Cylindrical electrodes can be mounted in PTFE- blocks. To keep it crevice - free (as good as possible), the diameter of the electrode should be slightly larger than the bore of the PTFE block. Heat the PTFE to 100°C or more (Tins) and insert the cold specimen. The coefficient of thermal expansion of PTFE is much higher than that of metals, so the cold metal will fit into the bore. When cooling, PTFE shrinks and, due to its easy plastic deformation, it will fit very good. However, the bath temperature of electrolytes is also limited - as a rule, the bath temperature shall not exceed half of the difference between room temperature and the temperature (Tins).
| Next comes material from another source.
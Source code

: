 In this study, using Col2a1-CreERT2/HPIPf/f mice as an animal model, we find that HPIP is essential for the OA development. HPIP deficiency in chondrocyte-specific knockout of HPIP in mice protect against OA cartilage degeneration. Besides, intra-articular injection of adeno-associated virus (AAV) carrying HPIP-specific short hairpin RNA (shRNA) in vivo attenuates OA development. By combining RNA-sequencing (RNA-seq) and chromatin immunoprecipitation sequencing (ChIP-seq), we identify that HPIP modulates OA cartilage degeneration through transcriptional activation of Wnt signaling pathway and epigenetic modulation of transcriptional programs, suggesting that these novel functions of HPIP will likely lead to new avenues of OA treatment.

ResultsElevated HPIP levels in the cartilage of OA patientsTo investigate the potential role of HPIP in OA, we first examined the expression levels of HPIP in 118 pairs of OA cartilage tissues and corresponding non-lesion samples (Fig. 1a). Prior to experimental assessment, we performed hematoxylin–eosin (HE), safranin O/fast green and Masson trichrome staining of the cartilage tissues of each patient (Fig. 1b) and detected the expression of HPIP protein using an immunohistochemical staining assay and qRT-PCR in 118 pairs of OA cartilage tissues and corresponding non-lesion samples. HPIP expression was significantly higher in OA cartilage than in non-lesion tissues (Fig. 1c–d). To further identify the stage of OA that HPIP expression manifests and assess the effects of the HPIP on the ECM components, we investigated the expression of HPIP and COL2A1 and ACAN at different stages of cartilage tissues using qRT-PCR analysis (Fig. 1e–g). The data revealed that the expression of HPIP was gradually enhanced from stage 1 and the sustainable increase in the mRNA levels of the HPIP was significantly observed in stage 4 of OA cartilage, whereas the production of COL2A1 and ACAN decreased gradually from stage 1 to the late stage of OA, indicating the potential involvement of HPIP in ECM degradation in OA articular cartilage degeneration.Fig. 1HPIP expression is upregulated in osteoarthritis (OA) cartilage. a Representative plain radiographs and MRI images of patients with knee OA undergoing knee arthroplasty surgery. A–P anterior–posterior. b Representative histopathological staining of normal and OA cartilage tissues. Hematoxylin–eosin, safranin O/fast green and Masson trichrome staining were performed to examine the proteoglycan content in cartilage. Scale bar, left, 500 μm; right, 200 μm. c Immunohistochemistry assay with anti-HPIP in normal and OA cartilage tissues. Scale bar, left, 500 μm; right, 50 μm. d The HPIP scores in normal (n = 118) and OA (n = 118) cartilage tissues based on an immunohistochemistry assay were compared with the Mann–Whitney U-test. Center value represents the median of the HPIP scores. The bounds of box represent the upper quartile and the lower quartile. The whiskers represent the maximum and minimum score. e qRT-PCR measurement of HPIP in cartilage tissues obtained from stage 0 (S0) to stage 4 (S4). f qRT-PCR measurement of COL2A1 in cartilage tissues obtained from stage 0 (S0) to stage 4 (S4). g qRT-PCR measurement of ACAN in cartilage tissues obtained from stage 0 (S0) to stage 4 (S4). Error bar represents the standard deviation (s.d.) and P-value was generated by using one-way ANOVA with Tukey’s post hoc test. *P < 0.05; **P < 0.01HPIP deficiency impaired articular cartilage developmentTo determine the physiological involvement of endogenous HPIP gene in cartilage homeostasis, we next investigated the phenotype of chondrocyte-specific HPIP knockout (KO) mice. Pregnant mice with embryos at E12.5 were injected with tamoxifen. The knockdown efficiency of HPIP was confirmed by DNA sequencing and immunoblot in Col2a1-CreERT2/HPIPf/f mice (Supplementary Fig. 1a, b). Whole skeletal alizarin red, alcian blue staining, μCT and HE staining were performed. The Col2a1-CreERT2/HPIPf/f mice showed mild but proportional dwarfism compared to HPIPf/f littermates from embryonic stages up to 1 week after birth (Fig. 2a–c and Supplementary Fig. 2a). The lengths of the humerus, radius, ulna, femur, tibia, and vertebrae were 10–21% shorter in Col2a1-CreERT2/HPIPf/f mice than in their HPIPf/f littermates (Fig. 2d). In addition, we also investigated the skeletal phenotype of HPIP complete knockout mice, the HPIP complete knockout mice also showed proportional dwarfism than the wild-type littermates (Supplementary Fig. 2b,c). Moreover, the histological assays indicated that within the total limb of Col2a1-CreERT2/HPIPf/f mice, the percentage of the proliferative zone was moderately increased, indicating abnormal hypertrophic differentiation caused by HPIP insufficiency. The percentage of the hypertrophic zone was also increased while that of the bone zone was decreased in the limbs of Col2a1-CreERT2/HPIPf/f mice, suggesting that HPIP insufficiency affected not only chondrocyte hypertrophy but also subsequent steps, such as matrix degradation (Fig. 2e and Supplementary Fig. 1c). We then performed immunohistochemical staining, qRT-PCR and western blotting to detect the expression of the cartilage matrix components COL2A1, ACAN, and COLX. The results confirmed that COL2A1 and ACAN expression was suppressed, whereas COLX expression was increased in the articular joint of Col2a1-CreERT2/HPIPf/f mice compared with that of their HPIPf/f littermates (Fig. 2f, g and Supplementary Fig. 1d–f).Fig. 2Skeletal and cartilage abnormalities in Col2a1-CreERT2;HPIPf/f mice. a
If working electrodes are completely immersed in the electrolyte, it may be contacted using simply a platinum wire wrapped around the electrode. This method is applicable as long as the measurement is restricted to anodic currents, due to the difference in hydrogen overvoltage between the electrode metal and platinum. If the platinum tip is very small compared to the working electrode area (less than 1/1000), also the cathodic currents are governed by the reaction at the working electrode.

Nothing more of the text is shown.